Task item.
Where the listing below has a line with "(myrepos => myrepos.branchable.com external repository)", write out exactly that line and every line after it, stopping after the line with "## z2-blog-web 个人网站".

Dataset records.

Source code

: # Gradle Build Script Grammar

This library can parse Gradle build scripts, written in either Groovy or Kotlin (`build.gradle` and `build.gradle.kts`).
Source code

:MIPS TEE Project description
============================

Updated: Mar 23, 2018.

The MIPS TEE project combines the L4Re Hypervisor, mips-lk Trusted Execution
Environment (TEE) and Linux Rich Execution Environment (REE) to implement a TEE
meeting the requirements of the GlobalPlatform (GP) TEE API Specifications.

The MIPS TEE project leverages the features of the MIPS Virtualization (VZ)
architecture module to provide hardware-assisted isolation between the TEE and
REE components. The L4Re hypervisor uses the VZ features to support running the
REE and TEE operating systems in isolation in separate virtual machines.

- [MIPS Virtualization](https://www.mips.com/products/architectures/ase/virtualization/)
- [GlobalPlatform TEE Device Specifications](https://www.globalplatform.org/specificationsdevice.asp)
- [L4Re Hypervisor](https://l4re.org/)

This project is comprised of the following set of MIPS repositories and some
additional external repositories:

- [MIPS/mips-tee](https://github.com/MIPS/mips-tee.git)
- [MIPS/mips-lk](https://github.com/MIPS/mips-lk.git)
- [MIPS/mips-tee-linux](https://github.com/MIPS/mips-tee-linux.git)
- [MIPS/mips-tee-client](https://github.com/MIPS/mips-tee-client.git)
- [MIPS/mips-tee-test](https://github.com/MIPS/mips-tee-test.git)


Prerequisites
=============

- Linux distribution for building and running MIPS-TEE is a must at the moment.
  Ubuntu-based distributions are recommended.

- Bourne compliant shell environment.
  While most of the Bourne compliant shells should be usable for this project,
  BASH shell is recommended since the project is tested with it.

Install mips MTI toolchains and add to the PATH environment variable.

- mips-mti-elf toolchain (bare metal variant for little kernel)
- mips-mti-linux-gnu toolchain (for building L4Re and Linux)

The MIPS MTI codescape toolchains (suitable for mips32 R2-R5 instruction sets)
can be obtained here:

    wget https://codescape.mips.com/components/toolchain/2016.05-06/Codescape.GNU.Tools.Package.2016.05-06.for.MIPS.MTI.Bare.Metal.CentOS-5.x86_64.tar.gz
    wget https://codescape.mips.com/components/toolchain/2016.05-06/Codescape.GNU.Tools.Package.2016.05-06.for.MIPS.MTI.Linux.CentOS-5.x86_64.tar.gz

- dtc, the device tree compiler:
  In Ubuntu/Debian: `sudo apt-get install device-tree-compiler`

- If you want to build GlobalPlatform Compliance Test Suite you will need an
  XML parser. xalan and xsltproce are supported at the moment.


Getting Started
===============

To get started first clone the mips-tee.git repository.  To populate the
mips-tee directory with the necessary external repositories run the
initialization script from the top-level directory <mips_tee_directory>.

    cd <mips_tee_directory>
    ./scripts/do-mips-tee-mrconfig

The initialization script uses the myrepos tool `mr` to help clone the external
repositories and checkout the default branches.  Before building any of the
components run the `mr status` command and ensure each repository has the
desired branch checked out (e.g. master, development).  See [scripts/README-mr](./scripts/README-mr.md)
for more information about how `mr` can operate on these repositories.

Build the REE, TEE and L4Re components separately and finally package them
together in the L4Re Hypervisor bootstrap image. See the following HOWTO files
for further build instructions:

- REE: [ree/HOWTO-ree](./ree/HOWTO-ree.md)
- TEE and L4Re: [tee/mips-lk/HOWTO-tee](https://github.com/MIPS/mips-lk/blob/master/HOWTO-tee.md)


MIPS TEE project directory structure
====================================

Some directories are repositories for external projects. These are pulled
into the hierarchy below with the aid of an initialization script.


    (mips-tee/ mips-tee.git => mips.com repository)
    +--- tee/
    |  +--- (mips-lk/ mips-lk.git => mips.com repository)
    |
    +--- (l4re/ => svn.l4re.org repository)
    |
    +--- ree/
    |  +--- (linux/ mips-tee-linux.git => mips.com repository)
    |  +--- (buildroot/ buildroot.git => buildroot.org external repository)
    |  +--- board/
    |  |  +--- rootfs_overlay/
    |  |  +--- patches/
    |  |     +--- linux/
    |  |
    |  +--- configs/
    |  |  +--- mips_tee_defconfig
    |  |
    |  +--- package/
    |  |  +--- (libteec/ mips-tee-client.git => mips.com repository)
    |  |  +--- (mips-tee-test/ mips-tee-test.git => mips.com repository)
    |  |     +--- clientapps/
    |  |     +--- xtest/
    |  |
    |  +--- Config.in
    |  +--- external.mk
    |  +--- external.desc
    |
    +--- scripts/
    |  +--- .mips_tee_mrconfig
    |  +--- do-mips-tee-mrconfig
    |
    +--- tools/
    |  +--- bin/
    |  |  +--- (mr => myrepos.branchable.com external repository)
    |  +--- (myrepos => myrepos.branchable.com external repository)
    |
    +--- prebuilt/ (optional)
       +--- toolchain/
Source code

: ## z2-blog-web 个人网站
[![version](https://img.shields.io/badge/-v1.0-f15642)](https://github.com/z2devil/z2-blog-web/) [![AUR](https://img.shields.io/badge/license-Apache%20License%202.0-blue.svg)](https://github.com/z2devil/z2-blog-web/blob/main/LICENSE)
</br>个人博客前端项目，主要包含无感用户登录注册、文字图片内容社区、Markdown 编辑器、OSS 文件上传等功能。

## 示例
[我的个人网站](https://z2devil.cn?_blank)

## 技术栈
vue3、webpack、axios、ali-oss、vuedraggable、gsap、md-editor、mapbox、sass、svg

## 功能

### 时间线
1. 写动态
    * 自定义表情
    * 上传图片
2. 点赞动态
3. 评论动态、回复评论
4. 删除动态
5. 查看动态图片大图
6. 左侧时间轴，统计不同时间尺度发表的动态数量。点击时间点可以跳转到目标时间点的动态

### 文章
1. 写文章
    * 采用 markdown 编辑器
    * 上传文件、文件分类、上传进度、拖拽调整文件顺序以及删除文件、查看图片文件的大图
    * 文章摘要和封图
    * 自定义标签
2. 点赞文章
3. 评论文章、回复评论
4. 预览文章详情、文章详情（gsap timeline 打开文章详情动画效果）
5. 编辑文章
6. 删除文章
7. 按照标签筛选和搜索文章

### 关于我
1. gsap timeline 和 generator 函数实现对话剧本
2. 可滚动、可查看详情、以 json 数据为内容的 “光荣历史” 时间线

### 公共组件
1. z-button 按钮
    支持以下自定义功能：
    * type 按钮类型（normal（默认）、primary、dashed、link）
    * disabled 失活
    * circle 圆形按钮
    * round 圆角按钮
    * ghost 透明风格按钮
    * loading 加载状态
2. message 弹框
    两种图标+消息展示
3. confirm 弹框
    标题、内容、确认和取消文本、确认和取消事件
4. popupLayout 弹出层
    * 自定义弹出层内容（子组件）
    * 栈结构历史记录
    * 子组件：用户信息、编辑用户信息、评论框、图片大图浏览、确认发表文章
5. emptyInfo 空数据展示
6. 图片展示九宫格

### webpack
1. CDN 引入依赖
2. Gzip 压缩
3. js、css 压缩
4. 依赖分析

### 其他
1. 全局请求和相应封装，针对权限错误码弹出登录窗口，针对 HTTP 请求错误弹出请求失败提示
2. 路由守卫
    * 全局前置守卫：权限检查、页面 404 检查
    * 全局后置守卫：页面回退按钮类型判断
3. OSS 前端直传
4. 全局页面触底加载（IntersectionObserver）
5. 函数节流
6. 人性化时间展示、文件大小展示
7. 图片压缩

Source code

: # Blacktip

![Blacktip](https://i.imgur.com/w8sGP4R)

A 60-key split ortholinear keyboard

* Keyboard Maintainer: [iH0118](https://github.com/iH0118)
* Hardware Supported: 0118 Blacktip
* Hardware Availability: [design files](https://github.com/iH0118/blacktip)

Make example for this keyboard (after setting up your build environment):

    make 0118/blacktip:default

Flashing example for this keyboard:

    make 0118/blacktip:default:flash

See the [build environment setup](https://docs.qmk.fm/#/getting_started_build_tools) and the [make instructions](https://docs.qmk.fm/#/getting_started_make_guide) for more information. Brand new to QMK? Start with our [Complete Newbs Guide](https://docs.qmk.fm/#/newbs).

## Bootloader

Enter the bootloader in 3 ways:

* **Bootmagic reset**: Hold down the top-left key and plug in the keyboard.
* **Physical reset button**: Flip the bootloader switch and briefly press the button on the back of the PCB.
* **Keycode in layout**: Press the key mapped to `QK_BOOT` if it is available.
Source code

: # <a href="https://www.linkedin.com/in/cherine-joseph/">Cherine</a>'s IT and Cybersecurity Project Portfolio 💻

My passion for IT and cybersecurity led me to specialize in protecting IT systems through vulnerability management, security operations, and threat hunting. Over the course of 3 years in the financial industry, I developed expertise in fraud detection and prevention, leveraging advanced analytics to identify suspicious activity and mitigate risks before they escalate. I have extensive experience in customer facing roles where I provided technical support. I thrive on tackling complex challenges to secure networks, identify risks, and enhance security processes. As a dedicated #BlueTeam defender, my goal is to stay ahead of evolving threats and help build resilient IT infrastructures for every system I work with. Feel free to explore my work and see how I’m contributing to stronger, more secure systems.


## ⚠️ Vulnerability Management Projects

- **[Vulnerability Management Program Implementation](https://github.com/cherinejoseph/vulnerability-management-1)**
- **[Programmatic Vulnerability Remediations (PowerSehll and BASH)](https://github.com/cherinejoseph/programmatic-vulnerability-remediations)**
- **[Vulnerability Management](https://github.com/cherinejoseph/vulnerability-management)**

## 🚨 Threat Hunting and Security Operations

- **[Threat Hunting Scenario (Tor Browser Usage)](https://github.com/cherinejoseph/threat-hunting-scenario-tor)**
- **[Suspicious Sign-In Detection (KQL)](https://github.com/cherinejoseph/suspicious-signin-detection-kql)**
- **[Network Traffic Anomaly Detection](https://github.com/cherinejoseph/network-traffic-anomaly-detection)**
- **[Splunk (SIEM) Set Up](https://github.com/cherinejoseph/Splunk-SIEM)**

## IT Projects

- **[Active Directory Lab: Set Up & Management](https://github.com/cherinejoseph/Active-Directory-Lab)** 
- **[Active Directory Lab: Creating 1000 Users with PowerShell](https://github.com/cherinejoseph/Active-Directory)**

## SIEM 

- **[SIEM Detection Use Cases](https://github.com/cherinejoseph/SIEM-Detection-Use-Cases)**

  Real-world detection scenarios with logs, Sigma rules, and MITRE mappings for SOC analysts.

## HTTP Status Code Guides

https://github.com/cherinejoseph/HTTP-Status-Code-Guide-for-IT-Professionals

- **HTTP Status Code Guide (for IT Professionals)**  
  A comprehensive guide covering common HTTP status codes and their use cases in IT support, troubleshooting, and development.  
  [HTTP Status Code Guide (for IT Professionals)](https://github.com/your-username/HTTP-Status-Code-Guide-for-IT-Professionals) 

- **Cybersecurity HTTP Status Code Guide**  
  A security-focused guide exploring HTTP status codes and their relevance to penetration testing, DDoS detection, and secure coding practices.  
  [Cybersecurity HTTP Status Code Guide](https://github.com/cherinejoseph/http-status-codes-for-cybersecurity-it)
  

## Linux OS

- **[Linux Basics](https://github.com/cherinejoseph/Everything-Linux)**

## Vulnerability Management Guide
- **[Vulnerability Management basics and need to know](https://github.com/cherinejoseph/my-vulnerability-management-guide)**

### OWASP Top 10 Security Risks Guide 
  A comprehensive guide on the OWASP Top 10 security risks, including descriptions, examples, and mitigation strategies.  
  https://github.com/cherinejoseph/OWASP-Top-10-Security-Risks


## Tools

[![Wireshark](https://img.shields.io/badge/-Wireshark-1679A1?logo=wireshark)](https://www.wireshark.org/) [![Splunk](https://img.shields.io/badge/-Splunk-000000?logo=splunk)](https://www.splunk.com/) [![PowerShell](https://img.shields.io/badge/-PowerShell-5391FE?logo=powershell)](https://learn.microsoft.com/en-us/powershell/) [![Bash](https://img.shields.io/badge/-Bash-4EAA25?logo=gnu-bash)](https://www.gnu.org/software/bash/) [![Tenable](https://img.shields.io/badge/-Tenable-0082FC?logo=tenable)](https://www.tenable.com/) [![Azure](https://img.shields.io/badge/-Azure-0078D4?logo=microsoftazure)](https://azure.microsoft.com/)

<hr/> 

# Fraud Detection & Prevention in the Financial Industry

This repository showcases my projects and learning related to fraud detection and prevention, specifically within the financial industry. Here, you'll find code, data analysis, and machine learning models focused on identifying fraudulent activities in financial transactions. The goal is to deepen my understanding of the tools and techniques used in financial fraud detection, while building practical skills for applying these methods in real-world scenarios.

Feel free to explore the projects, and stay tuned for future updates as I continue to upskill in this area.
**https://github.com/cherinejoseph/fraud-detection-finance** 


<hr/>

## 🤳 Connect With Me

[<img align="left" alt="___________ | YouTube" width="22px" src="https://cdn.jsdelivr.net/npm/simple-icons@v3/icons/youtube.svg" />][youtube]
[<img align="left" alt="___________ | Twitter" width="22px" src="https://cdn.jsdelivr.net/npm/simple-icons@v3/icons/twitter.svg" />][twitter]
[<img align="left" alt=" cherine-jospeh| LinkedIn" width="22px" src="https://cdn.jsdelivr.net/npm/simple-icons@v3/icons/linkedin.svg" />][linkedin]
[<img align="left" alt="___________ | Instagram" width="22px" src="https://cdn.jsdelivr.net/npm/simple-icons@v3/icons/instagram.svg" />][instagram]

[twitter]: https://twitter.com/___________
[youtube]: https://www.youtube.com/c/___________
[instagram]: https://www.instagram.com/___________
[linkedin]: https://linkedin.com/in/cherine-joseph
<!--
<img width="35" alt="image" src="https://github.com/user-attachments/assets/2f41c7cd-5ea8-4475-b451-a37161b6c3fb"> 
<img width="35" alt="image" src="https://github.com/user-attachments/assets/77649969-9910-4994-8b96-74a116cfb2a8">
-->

The completed task.
    |  +--- (myrepos => myrepos.branchable.com external repository)
    |
    +--- prebuilt/ (optional)
       +--- toolchain/
Source code

: ## z2-blog-web 个人网站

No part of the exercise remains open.